Photographers and television crews who plan to attend the Mass are requested to apply for a permit via email before noon Sunday, 6 January indicating the number of the crew and specifying the type of permit: still photography or television. E-mail: On Monday, 7 January photographers and television crews are to register at the entrance to the Gesù Church by 9:30 am. They will be escorted to the location set aside for them. They will stay in this location for the entire ceremony.

The General Congregation will have its first formal meeting the afternoon of Monday, 7 January. No press coverage is planned. The first phase of the Congregation (scheduled to last approximately 10 days) will be private and communication about it will be minimal. After the election of the new Superior General, the second phase of the Congregation begins. Daily communiqués are planned.

A visit to the “aula” where the 225 members meet is being considered. Information about this and other points of interest will be available from 8 January on the webpage:


The altar is considered a masterpiece of Brother Andrea Pozzo, S.J. (1642-1709) who succeeded in giving a visual expression to the basic elements of the Spiritual Exercises of Saint Ignatius. The Trinity, the Incarnation, the monogram of the name of Jesus, the mission of the Society and many other elements of Ignatian spirituality are represented. Presiding over Br. Pozzo symbolic creation is the statute of the Saint, originally cast in silver. The statue was lost during the French Revolution and replaced in 1798 by an imitation with stucco head, hands and legs within the original chasuble.

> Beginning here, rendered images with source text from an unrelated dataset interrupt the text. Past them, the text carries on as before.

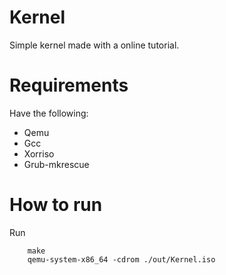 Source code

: # Kernel
Simple kernel made with a online tutorial. 

# Requirements
Have the following:  
- Qemu  
- Gcc  
- Xorriso  
- Grub-mkrescue  

# How to run
Run  
```
    make
    qemu-system-x86_64 -cdrom ./out/Kernel.iso

``` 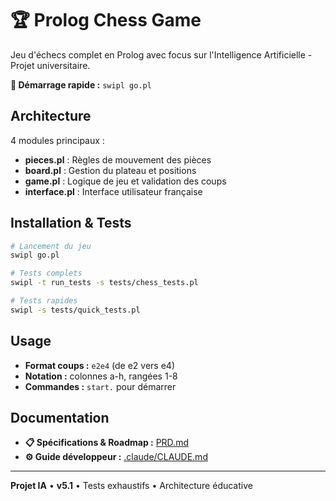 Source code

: # 🏆 Prolog Chess Game

Jeu d'échecs complet en Prolog avec focus sur l'Intelligence Artificielle - Projet universitaire.

**🚀 Démarrage rapide :** `swipl go.pl`

## Architecture

4 modules principaux :
- **pieces.pl** : Règles de mouvement des pièces
- **board.pl** : Gestion du plateau et positions  
- **game.pl** : Logique de jeu et validation des coups
- **interface.pl** : Interface utilisateur française

## Installation & Tests

```bash
# Lancement du jeu
swipl go.pl

# Tests complets
swipl -t run_tests -s tests/chess_tests.pl

# Tests rapides  
swipl -s tests/quick_tests.pl
```

## Usage

- **Format coups :** `e2e4` (de e2 vers e4)
- **Notation :** colonnes a-h, rangées 1-8
- **Commandes :** `start.` pour démarrer

## Documentation

- **📋 Spécifications & Roadmap :** [PRD.md](PRD.md)
- **⚙️ Guide développeur :** [.claude/CLAUDE.md](.claude/CLAUDE.md)

---
**Projet IA** • **v5.1** • Tests exhaustifs • Architecture éducative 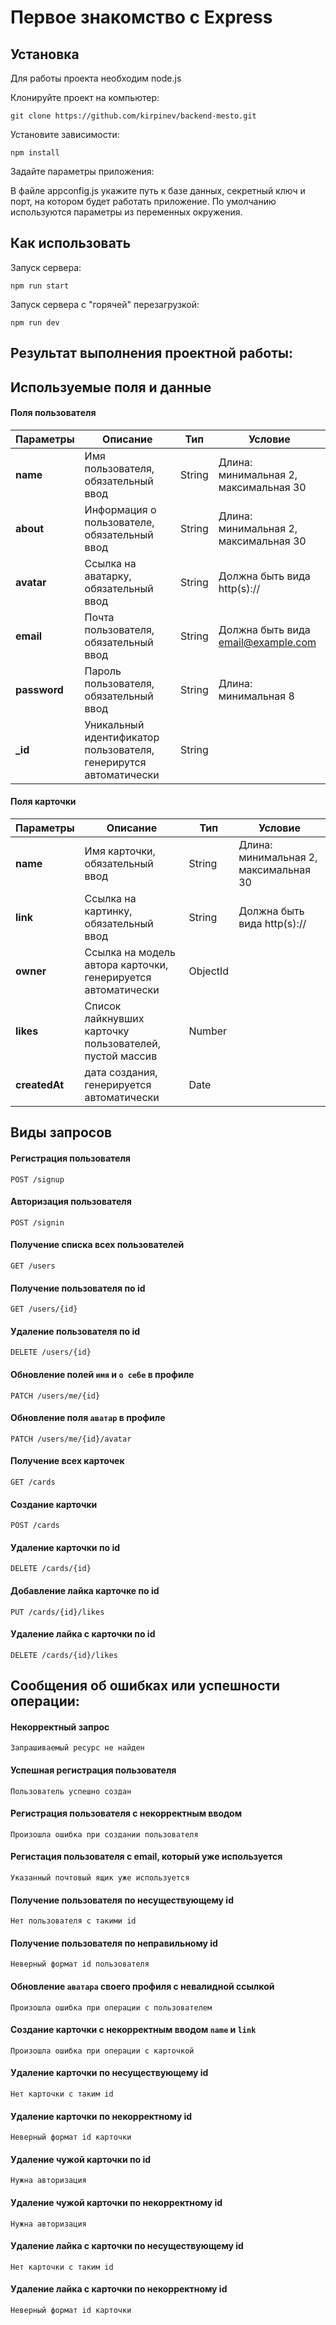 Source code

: # Первое знакомство с Express

## Установка

Для работы проекта необходим node.js

Клонируйте проект на компьютер:

```
git clone https://github.com/kirpinev/backend-mesto.git
```

Установите зависимости:

```
npm install
```

Задайте параметры приложения:

В файле appconfig.js укажите путь к базе данных, секретный ключ и порт, на котором будет работать приложение.
По умолчанию используются параметры из переменных окружения. 

## Как использовать

Запуск сервера:

```
npm run start
```

Запуск сервера с "горячей" перезагрузкой:

```
npm run dev
```

## Результат выполнения проектной работы:

## Используемые поля и данные 

#### Поля пользователя
| Параметры | Описание | Тип | Условие |
| ------------- | ------------- | ------------- | ------------- |
| **name** | Имя пользователя, обязательный ввод | String | Длина: минимальная 2, максимальная 30 | 
| **about** | Информация о пользователе, обязательный ввод | String | Длина: минимальная 2, максимальная 30 | 
| **avatar** | Ссылка на аватарку, обязательный ввод | String | Должна быть вида http(s):// |
| **email** | Почта пользователя, обязательный ввод | String | Должна быть вида email@example.com | 
| **password** | Пароль пользователя, обязательный ввод | String | Длина: минимальная 8 |
| **_id** | Уникальный идентификатор пользователя, генерирутся автоматически | String |

#### Поля карточки
| Параметры | Описание | Тип | Условие |
| ------------- | ------------- | ------------- | ------------- |
| **name** | Имя карточки, обязательный ввод | String | Длина: минимальная 2, максимальная 30 |
| **link** | Ссылка на картинку, обязательный ввод | String | Должна быть вида http(s):// |
| **owner** | Cсылка на модель автора карточки, генерируется автоматически | ObjectId | 
| **likes** | Cписок лайкнувших карточку пользователей, пустой массив | Number | |
| **createdAt** | дата создания, генерируется автоматически | Date | |


## Виды запросов 

#### Регистрация пользователя

`POST /signup`

#### Авторизация пользователя

`POST /signin`

#### Получение списка всех пользователей

`GET /users`

#### Получение пользователя по id

`GET /users/{id}`

#### Удаление пользователя по id

`DELETE /users/{id}`

#### Обновление полей `имя` и `о себе` в профиле

`PATCH /users/me/{id}`

#### Обновление поля `аватар` в профиле

`PATCH /users/me/{id}/avatar`

#### Получение всех карточек

`GET /cards`

#### Создание карточки

`POST /cards`

#### Удаление карточки по id

`DELETE /cards/{id}`

#### Добавление лайка карточке по id

`PUT /cards/{id}/likes`

#### Удаление лайка с карточки по id

`DELETE /cards/{id}/likes`


## Сообщения об ошибках или успешности операции:

#### Некорректный запрос

`Запрашиваемый ресурс не найден`

#### Успешная регистрация пользователя

`Пользователь успешно создан`

#### Регистрация пользователя с некорректным вводом

`Произошла ошибка при создании пользователя`

#### Регистация пользователя с email, который уже используется

`Указанный почтовый ящик уже используется`

#### Получение пользователя по несуществующему id

`Нет пользователя с такими id`

#### Получение пользователя по неправильному id

`Неверный формат id пользователя`

#### Обновление `аватара` своего профиля с невалидной ссылкой

`Произошла ошибка при операции с пользователем`

#### Создание карточки c некорректным вводом `name` и `link`

`Произошла ошибка при операции с карточкой`

#### Удаление карточки по несуществующему id

`Нет карточки с таким id`

#### Удаление карточки по некорректному id

`Неверный формат id карточки`

#### Удаление чужой карточки по id

`Нужна авторизация`

#### Удаление чужой карточки по некорректному id

`Нужна авторизация`

#### Удаление лайка с карточки по несуществующему id

`Нет карточки с таким id`

#### Удаление лайка с карточки по некорректному id

`Неверный формат id карточки`
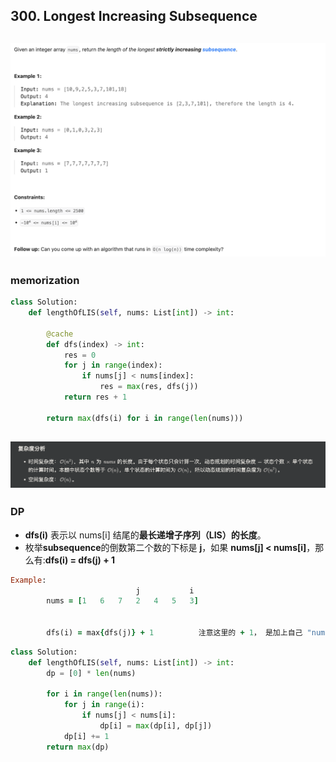 ## 300. Longest Increasing Subsequence
![](img/2025-05-22-19-51-40.png)
---

### memorization

```py
class Solution:
    def lengthOfLIS(self, nums: List[int]) -> int:

        @cache
        def dfs(index) -> int:
            res = 0
            for j in range(index):
                if nums[j] < nums[index]:
                    res = max(res, dfs(j))
            return res + 1

        return max(dfs(i) for i in range(len(nums)))
```
![](img/2025-05-22-19-57-32.png)
---

### DP


- **dfs(i)** 表示以 nums[i] 结尾的**最长递增子序列（LIS）的长度**。
- 枚举**subsequence**的倒数第二个数的下标是 **j**，如果 **nums[j] < nums[i]**，那么有:**dfs(i) = dfs(j) + 1**




```ruby
Example:
                            j           i
        nums = [1   6   7   2   4   5   3]


        dfs(i) = max{dfs(j)} + 1          注意这里的 + 1， 是加上自己 "nums[i]"
```


```py
class Solution:
    def lengthOfLIS(self, nums: List[int]) -> int:
        dp = [0] * len(nums)

        for i in range(len(nums)):
            for j in range(i):
                if nums[j] < nums[i]:
                    dp[i] = max(dp[i], dp[j])
            dp[i] += 1
        return max(dp)
``` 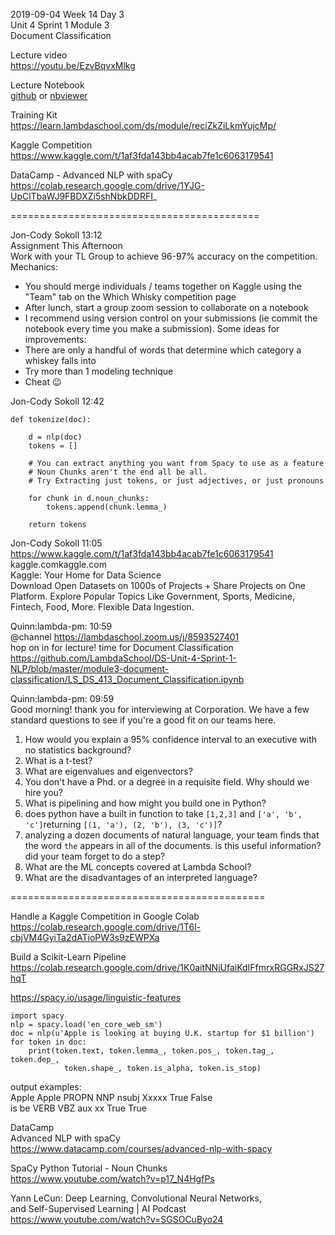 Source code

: 2019-09-04 Week 14 Day 3   
Unit 4 Sprint 1 Module 3  
Document Classification   

Lecture video   
https://youtu.be/EzvBqvxMlkg   

Lecture Notebook   
[github](https://github.com/Nov05/DS-Unit-4-Sprint-1-NLP/blob/master/module3-document-classification/LS_DS_413_Document_Classification.ipynb) or [nbviewer](https://nbviewer.jupyter.org/github/Nov05/DS-Unit-4-Sprint-1-NLP/blob/master/module3-document-classification/LS_DS_413_Document_Classification.ipynb) 

Training Kit  
https://learn.lambdaschool.com/ds/module/reciZkZiLkmYujcMp/  

Kaggle Competition  
https://www.kaggle.com/t/1af3fda143bb4acab7fe1c6063179541   

DataCamp - Advanced NLP with spaCy   
https://colab.research.google.com/drive/1YJG-UpClTbaWJ9FBDXZi5shNbkDDRFI_  

===========================================

Jon-Cody Sokoll 13:12  
Assignment This Afternoon  
Work with your  TL Group to achieve 96-97% accuracy on the competition.  
Mechanics:  
- You should merge individuals / teams together on Kaggle using the "Team" tab on the Which Whisky competition page
- After lunch, start a group zoom session to collaborate on a notebook
- I recommend using version control on your submissions (ie commit the notebook every time you make a submission).
Some ideas for improvements:
- There are only a handful of words that determine which category a whiskey falls into
- Try more than 1 modeling technique
- Cheat :wink:

Jon-Cody Sokoll 12:42
```
def tokenize(doc):
    
    d = nlp(doc)
    tokens = []
    
    # You can extract anything you want from Spacy to use as a feature
    # Noun Chunks aren't the end all be all. 
    # Try Extracting just tokens, or just adjectives, or just pronouns
    
    for chunk in d.noun_chunks:
        tokens.append(chunk.lemma_)
        
    return tokens
```

Jon-Cody Sokoll 11:05  
https://www.kaggle.com/t/1af3fda143bb4acab7fe1c6063179541  
kaggle.comkaggle.com  
Kaggle: Your Home for Data Science   
Download Open Datasets on 1000s of Projects + Share Projects on One Platform. Explore Popular Topics Like Government, Sports, Medicine, Fintech, Food, More. Flexible Data Ingestion.  

Quinn:lambda-pm: 10:59   
@channel https://lambdaschool.zoom.us/j/8593527401     
hop on in for lecture! time for Document Classification      
https://github.com/LambdaSchool/DS-Unit-4-Sprint-1-NLP/blob/master/module3-document-classification/LS_DS_413_Document_Classification.ipynb

Quinn:lambda-pm: 09:59   
Good morning! thank you for interviewing at Corporation. We have a few standard questions to see if you're a good fit on our teams here.  
1. How would you explain a 95% confidence interval to an executive with no statistics background?   
2. What is a t-test?   
3. What are eigenvalues and eigenvectors?   
4. You don't have a Phd. or a degree in a requisite field. Why should we hire you?  
5. What is pipelining and how might you build one in Python?  
6. does python have a built in function to take `[1,2,3]` and `['a', 'b', 'c']`returning `[(1, 'a'), (2, 'b'), (3, 'c')]`?   
7. analyzing a dozen documents of natural language, your team finds that the word `the` appears in all of the documents. is this useful information? did your team forget to do a step?  
8. What are the ML concepts covered at Lambda School?  
9. What are the disadvantages of an interpreted language? 

============================================

Handle a Kaggle Competition in Google Colab   
https://colab.research.google.com/drive/1T6l-cbjVM4GyiTa2dATioPW3s9zEWPXa

Build a Scikit-Learn Pipeline    
https://colab.research.google.com/drive/1K0aitNNiUfaiKdIFfmrxRGGRxJS27hqT

https://spacy.io/usage/linguistic-features
```
import spacy
nlp = spacy.load('en_core_web_sm')
doc = nlp(u'Apple is looking at buying U.K. startup for $1 billion')
for token in doc:
    print(token.text, token.lemma_, token.pos_, token.tag_, token.dep_,
            token.shape_, token.is_alpha, token.is_stop)
```
output examples:   
Apple Apple PROPN NNP nsubj Xxxxx True False   
is be VERB VBZ aux xx True True   
 
DataCamp   
Advanced NLP with spaCy  
https://www.datacamp.com/courses/advanced-nlp-with-spacy   

SpaCy Python Tutorial - Noun Chunks   
https://www.youtube.com/watch?v=p17_N4HgfPs   
   
Yann LeCun: Deep Learning, Convolutional Neural Networks,    
and Self-Supervised Learning | AI Podcast   
https://www.youtube.com/watch?v=SGSOCuByo24 
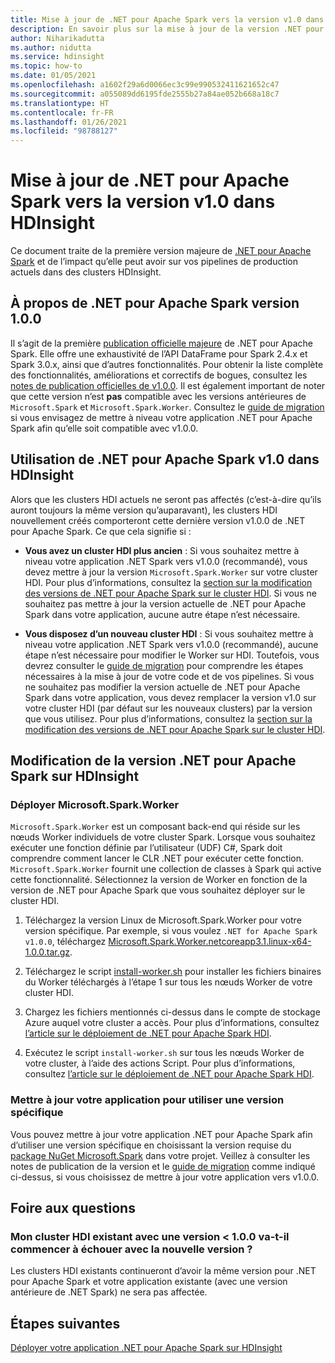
 ```yaml
---
title: Mise à jour de .NET pour Apache Spark vers la version v1.0 dans HDI
description: En savoir plus sur la mise à jour de la version .NET pour Apache Spark vers 1.0 dans HDI et sur la façon dont cela affecte votre code et vos clusters existants.
author: Niharikadutta
ms.author: nidutta
ms.service: hdinsight
ms.topic: how-to
ms.date: 01/05/2021
ms.openlocfilehash: a1602f29a6d0066ec3c99e990532411621652c47
ms.sourcegitcommit: a055089dd6195fde2555b27a84ae052b668a18c7
ms.translationtype: HT
ms.contentlocale: fr-FR
ms.lasthandoff: 01/26/2021
ms.locfileid: "98788127"
---
```

# <a name="updating-net-for-apache-spark-to-version-v10--in-hdinsight"></a>Mise à jour de .NET pour Apache Spark vers la version v1.0 dans HDInsight

Ce document traite de la première version majeure de [.NET pour Apache Spark](https://github.com/dotnet/spark) et de l’impact qu’elle peut avoir sur vos pipelines de production actuels dans des clusters HDInsight.

## <a name="about-net-for-apache-spark-version-100"></a>À propos de .NET pour Apache Spark version 1.0.0

Il s’agit de la première [publication officielle majeure](https://github.com/dotnet/spark/releases/tag/v1.0.0) de .NET pour Apache Spark. Elle offre une exhaustivité de l’API DataFrame pour Spark 2.4.x et Spark 3.0.x, ainsi que d’autres fonctionnalités. Pour obtenir la liste complète des fonctionnalités, améliorations et correctifs de bogues, consultez les [notes de publication officielles de v1.0.0](https://github.com/dotnet/spark/blob/master/docs/release-notes/1.0.0/release-1.0.0.md).
Il est également important de noter que cette version n’est **pas** compatible avec les versions antérieures de `Microsoft.Spark` et `Microsoft.Spark.Worker`. Consultez le [guide de migration](https://github.com/dotnet/spark/blob/master/docs/migration-guide.md#upgrading-from-microsoftspark-0x-to-10) si vous envisagez de mettre à niveau votre application .NET pour Apache Spark afin qu’elle soit compatible avec v1.0.0.

## <a name="using-net-for-apache-spark-v10-in-hdinsight"></a>Utilisation de .NET pour Apache Spark v1.0 dans HDInsight

Alors que les clusters HDI actuels ne seront pas affectés (c’est-à-dire qu’ils auront toujours la même version qu’auparavant), les clusters HDI nouvellement créés comporteront cette dernière version v1.0.0 de .NET pour Apache Spark. Ce que cela signifie si :

- **Vous avez un cluster HDI plus ancien** : Si vous souhaitez mettre à niveau votre application .NET Spark vers v1.0.0 (recommandé), vous devez mettre à jour la version `Microsoft.Spark.Worker` sur votre cluster HDI. Pour plus d’informations, consultez la [section sur la modification des versions de .NET pour Apache Spark sur le cluster HDI](#changing-net-for-apache-spark-version-on-hdinsight).
Si vous ne souhaitez pas mettre à jour la version actuelle de .NET pour Apache Spark dans votre application, aucune autre étape n’est nécessaire.  

- **Vous disposez d’un nouveau cluster HDI** : Si vous souhaitez mettre à niveau votre application .NET Spark vers v1.0.0 (recommandé), aucune étape n’est nécessaire pour modifier le Worker sur HDI. Toutefois, vous devrez consulter le [guide de migration](https://github.com/dotnet/spark/blob/master/docs/migration-guide.md#upgrading-from-microsoftspark-0x-to-10) pour comprendre les étapes nécessaires à la mise à jour de votre code et de vos pipelines.
Si vous ne souhaitez pas modifier la version actuelle de .NET pour Apache Spark dans votre application, vous devez remplacer la version v1.0 sur votre cluster HDI (par défaut sur les nouveaux clusters) par la version que vous utilisez. Pour plus d’informations, consultez la [section sur la modification des versions de .NET pour Apache Spark sur le cluster HDI](spark-dotnet-version-update.md#changing-net-for-apache-spark-version-on-hdinsight).  

## <a name="changing-net-for-apache-spark-version-on-hdinsight"></a>Modification de la version .NET pour Apache Spark sur HDInsight

### <a name="deploy-microsoftsparkworker"></a>Déployer Microsoft.Spark.Worker

`Microsoft.Spark.Worker` est un composant back-end qui réside sur les nœuds Worker individuels de votre cluster Spark. Lorsque vous souhaitez exécuter une fonction définie par l’utilisateur (UDF) C#, Spark doit comprendre comment lancer le CLR .NET pour exécuter cette fonction. `Microsoft.Spark.Worker` fournit une collection de classes à Spark qui active cette fonctionnalité. Sélectionnez la version de Worker en fonction de la version de .NET pour Apache Spark que vous souhaitez déployer sur le cluster HDI.

1. Téléchargez la version Linux de Microsoft.Spark.Worker pour votre version spécifique. Par exemple, si vous voulez `.NET for Apache Spark v1.0.0`, téléchargez [Microsoft.Spark.Worker.netcoreapp3.1.linux-x64-1.0.0.tar.gz](https://github.com/dotnet/spark/releases/tag/v1.0.0).  

2. Téléchargez le script [install-worker.sh](https://github.com/dotnet/spark/blob/master/deployment/install-worker.sh) pour installer les fichiers binaires du Worker téléchargés à l’étape 1 sur tous les nœuds Worker de votre cluster HDI.  

3. Chargez les fichiers mentionnés ci-dessus dans le compte de stockage Azure auquel votre cluster a accès. Pour plus d’informations, consultez [l’article sur le déploiement de .NET pour Apache Spark HDI](/dotnet/spark/tutorials/hdinsight-deployment#upload-files-to-azure).

4. Exécutez le script `install-worker.sh` sur tous les nœuds Worker de votre cluster, à l’aide des actions Script. Pour plus d’informations, consultez [l’article sur le déploiement de .NET pour Apache Spark HDI](/dotnet/spark/tutorials/hdinsight-deployment#run-the-hdinsight-script-action).

### <a name="update-your-application-to-use-specific-version"></a>Mettre à jour votre application pour utiliser une version spécifique

Vous pouvez mettre à jour votre application .NET pour Apache Spark afin d’utiliser une version spécifique en choisissant la version requise du [package NuGet Microsoft.Spark](https://www.nuget.org/packages/Microsoft.Spark/) dans votre projet. Veillez à consulter les notes de publication de la version et le [guide de migration](https://github.com/dotnet/spark/blob/master/docs/migration-guide.md#upgrading-from-microsoftspark-0x-to-10) comme indiqué ci-dessus, si vous choisissez de mettre à jour votre application vers v1.0.0.

## <a name="faqs"></a>Foire aux questions

### <a name="will-my-existing-hdi-cluster-with-version--100-start-failing-with-the-new-release"></a>Mon cluster HDI existant avec une version < 1.0.0 va-t-il commencer à échouer avec la nouvelle version ?

Les clusters HDI existants continueront d’avoir la même version pour .NET pour Apache Spark et votre application existante (avec une version antérieure de .NET Spark) ne sera pas affectée.

## <a name="next-steps"></a>Étapes suivantes

[Déployer votre application .NET pour Apache Spark sur HDInsight](/dotnet/spark/tutorials/hdinsight-deployment) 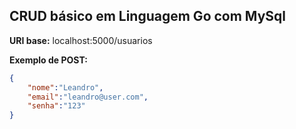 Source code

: ## CRUD básico em Linguagem Go com MySql

**URI base:** localhost:5000/usuarios


**Exemplo de POST:**

``` json
{
	"nome":"Leandro",
	"email":"leandro@user.com",
	"senha":"123"
}
```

According with the artistic tendencies of the time, Pozzo conceived the altar as a dramatic presentation composed of various scenes. Following the taste of the day, he created a piece of cloth which usually concealed the statue of Saint Ignatius. On given occasions, by means of a clever mechanism, the cloth would slide down and the statue would appear in all its splendour. This piece of cloth has great artistic value. The passing of time and the humidity of Rome caused the cloth to deteriorate; but now it has been restored.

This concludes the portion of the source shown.